Which you use depends on the context. irate
gives you a more accurate representation of the rate at the highest resolution possible, but it may miss spikes entirely when you zoom out to a long time window. Also, for alerting purposes the smoothed value may subject you to fewer false alarms.
Finally, note that these graphs are in Bytes per Second. Normally for network traffic you want Bits per Second. This is easy to fix: just scale up the output by a factor of 8.
irate(node_network_transmit_bytes_total[2m]) * 8
Now update your configuration to monitor the other servers in the class. All you need to do is edit /etc/prometheus/targets.d/node.yml
so that it looks like this:
- targets:
- 'noc.ws.nsrc.org:9100'
- 'srv1.campus1.ws.nsrc.org:9100'
- 'srv1.campus2.ws.nsrc.org:9100'
- 'srv1.campus3.ws.nsrc.org:9100'
- 'srv1.campus4.ws.nsrc.org:9100'
- 'srv1.campus5.ws.nsrc.org:9100'
- 'srv1.campus6.ws.nsrc.org:9100'
Save the changes to this file. Note that for this change you do not need to reload prometheus! Prometheus is constantly monitoring the targets file and will pick up changes by itself.
Return to the web interface. Of course, you may have gotten here before the other campuses have got their node exporters working. How can you tell which ones you are successfully scraping?
Easy: execute a query on “up” and see which targets are up (1) or down (0). This will be easiest to see in the “Table” view.
Try shutting down your own node_exporter:
systemctl stop node_exporter
# wait 30 seconds
systemctl start node_exporter
Now run the query “up” again. Using the Graph view, you should be able to see the history of when your node went down, and came back up again.
At this point, you may find queries are returning more results than are useful. For example, try “node_filesystem_avail_bytes” and you’ll see all the filesystems across all the hosts. As your network gets bigger, such queries become very slow.
So you should start getting into the habit of filtering your queries to limit the number of timeseries returned. Try the following:
node_filesystem_avail_bytes{instance="srv1.campus1.ws.nsrc.org:9100"}
You can also use regular expression pattern matches against labels.

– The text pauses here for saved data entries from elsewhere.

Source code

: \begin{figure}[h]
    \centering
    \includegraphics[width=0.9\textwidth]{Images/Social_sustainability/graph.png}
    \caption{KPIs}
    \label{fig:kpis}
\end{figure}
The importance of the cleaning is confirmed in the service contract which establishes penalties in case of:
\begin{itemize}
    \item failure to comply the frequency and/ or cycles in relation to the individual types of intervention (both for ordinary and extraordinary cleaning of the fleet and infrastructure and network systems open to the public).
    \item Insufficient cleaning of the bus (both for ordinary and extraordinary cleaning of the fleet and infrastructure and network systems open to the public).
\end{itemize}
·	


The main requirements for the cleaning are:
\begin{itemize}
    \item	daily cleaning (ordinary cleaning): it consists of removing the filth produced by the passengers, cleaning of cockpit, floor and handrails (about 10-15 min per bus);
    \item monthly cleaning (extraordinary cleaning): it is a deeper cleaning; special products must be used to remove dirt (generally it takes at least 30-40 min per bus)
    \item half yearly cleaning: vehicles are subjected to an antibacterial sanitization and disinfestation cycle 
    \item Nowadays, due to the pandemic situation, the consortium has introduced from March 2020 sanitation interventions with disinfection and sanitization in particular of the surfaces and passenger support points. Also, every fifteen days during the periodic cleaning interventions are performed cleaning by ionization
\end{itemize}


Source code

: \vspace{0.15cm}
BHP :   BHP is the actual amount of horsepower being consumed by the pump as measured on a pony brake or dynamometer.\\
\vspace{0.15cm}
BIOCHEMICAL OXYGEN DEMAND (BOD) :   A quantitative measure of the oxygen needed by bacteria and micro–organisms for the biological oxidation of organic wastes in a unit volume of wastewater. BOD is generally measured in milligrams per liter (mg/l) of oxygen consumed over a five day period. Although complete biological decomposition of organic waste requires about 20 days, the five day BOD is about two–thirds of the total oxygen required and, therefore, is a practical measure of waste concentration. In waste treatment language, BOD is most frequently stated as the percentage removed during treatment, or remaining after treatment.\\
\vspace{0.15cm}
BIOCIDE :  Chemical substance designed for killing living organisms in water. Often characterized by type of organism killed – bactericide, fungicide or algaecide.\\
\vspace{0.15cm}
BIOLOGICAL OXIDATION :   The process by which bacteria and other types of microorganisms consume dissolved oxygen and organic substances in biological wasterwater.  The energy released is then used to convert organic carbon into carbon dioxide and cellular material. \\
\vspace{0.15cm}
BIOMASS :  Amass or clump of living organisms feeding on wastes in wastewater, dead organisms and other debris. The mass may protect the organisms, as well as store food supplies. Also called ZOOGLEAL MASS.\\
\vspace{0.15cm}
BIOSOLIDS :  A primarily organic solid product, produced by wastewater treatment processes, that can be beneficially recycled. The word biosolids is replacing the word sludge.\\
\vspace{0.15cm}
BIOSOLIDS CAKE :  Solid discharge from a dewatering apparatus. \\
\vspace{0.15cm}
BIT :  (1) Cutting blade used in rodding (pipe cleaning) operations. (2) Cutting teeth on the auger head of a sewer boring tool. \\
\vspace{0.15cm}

Try this:
node_filesystem_avail_bytes{instance=~".*campus1.*"}
This gets tedious, but once you have developed a useful query, you would normally create it as a permanent dashboard in a tool like grafana - that will be a later exercise.
If you have spare time: deploy node_exporter to the other hosts in your own campus (host1-host6.campusX.ws.nsrc.org) and scrape them from your prometheus server.
In real life, to install node_exporter across many servers, you could put all the components into a tarball, or use a configuration management tool such as ansible.
On Windows targets, you would install the windows_exporter rather than node_exporter. It runs on a different port (9182), so you would create a separate scrape job for all your Windows machines, with its own targets file.